> _WHAT YOU NEED TO DO_: Search the listing for the string "multicolumn". Copy every line that has it.

Segment Open

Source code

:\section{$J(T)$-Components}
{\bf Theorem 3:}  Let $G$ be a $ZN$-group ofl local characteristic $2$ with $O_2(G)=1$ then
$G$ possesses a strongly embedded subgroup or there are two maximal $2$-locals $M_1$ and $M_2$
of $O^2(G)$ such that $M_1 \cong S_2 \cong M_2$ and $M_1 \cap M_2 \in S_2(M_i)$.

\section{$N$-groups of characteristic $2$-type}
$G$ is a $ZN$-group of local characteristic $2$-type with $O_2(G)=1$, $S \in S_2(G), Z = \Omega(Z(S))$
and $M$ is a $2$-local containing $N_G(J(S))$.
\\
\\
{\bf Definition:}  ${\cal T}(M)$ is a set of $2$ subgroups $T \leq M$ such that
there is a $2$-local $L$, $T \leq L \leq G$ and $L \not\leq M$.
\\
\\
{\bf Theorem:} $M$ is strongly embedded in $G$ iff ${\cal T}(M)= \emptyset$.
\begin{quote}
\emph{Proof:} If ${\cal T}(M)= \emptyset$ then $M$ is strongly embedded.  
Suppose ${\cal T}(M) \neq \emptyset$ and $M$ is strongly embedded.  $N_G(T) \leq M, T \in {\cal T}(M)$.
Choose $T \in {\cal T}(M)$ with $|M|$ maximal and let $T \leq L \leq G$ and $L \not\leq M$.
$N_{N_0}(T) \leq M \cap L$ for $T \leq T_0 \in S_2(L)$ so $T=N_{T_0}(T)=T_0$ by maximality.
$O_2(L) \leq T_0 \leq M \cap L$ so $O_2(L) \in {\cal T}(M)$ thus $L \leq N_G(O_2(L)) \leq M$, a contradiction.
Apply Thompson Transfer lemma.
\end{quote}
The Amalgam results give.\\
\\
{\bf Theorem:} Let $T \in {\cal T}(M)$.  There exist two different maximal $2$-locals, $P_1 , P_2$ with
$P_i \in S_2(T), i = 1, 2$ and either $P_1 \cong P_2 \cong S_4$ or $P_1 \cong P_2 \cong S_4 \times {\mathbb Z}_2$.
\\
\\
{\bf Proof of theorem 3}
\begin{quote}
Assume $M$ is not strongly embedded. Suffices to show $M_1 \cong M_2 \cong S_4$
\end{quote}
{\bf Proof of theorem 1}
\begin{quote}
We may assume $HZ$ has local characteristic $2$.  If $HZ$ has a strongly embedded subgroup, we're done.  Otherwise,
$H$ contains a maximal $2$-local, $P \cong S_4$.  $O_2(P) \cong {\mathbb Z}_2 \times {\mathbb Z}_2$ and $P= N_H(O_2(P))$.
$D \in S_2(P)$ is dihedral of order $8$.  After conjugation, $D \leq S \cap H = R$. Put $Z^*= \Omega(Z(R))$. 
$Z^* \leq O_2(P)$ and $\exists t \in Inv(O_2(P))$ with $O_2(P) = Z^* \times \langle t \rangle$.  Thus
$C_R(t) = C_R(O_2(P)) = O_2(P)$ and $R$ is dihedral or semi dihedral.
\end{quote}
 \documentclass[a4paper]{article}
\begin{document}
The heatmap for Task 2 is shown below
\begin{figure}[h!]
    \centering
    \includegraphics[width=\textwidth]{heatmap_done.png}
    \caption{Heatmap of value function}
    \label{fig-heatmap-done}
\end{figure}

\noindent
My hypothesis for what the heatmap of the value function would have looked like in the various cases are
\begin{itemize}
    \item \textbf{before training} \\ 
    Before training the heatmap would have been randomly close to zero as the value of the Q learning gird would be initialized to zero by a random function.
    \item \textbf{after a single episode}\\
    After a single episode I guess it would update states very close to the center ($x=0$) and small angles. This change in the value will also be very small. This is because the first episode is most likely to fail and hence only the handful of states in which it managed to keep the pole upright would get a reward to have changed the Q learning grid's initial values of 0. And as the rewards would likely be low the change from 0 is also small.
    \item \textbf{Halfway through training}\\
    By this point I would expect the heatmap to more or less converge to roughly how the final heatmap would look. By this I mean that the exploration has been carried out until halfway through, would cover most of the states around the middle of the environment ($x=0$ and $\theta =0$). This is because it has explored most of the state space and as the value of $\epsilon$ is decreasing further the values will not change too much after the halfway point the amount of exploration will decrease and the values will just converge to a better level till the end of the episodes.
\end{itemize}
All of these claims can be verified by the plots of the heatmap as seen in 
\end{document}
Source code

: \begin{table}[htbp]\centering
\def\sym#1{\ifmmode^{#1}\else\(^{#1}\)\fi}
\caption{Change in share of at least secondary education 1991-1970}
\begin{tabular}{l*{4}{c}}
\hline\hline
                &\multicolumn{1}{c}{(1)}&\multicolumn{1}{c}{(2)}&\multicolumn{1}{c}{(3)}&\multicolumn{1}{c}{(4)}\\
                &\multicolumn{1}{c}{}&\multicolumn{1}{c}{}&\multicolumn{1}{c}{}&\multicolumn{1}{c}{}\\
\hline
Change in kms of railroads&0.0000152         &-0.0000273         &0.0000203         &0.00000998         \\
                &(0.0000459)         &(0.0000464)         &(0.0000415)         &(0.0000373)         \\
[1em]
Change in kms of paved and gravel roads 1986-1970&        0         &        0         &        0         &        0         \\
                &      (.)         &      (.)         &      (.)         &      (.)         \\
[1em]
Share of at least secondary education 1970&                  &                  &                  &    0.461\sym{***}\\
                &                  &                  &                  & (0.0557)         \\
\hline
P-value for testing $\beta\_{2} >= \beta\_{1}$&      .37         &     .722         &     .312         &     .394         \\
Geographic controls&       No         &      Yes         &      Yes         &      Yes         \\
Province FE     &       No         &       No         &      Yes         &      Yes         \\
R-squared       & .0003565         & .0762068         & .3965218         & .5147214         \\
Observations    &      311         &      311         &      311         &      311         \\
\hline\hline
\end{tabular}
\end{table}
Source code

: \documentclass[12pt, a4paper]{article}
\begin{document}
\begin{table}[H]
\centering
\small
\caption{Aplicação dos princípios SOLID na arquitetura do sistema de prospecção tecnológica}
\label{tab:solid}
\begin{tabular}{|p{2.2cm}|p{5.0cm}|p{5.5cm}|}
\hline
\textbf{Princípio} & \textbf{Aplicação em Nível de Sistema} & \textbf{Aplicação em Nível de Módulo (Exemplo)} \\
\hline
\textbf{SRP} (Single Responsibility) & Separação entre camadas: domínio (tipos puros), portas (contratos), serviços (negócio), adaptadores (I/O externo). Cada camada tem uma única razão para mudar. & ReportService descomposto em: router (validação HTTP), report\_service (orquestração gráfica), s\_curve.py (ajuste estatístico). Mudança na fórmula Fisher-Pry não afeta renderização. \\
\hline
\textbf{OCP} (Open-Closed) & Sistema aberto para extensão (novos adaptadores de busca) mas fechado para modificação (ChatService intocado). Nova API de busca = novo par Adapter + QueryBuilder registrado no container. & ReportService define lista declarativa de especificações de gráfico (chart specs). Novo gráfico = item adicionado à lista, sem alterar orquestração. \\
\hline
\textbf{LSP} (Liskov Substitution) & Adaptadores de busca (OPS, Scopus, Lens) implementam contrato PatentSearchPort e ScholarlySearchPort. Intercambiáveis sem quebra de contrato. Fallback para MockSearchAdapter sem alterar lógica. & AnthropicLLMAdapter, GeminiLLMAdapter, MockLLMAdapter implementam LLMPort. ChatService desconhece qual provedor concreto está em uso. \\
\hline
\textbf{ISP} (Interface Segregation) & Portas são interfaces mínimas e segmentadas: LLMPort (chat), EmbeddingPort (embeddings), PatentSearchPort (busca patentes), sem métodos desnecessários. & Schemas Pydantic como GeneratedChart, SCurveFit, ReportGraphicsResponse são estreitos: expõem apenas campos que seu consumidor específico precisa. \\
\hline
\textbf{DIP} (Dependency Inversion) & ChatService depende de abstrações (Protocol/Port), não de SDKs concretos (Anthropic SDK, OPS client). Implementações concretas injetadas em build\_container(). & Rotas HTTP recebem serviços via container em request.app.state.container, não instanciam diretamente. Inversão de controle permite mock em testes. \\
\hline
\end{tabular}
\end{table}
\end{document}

Segment Closed

> _RESPONSE_:
                &\multicolumn{1}{c}{(1)}&\multicolumn{1}{c}{(2)}&\multicolumn{1}{c}{(3)}&\multicolumn{1}{c}{(4)}\\
                &\multicolumn{1}{c}{}&\multicolumn{1}{c}{}&\multicolumn{1}{c}{}&\multicolumn{1}{c}{}\\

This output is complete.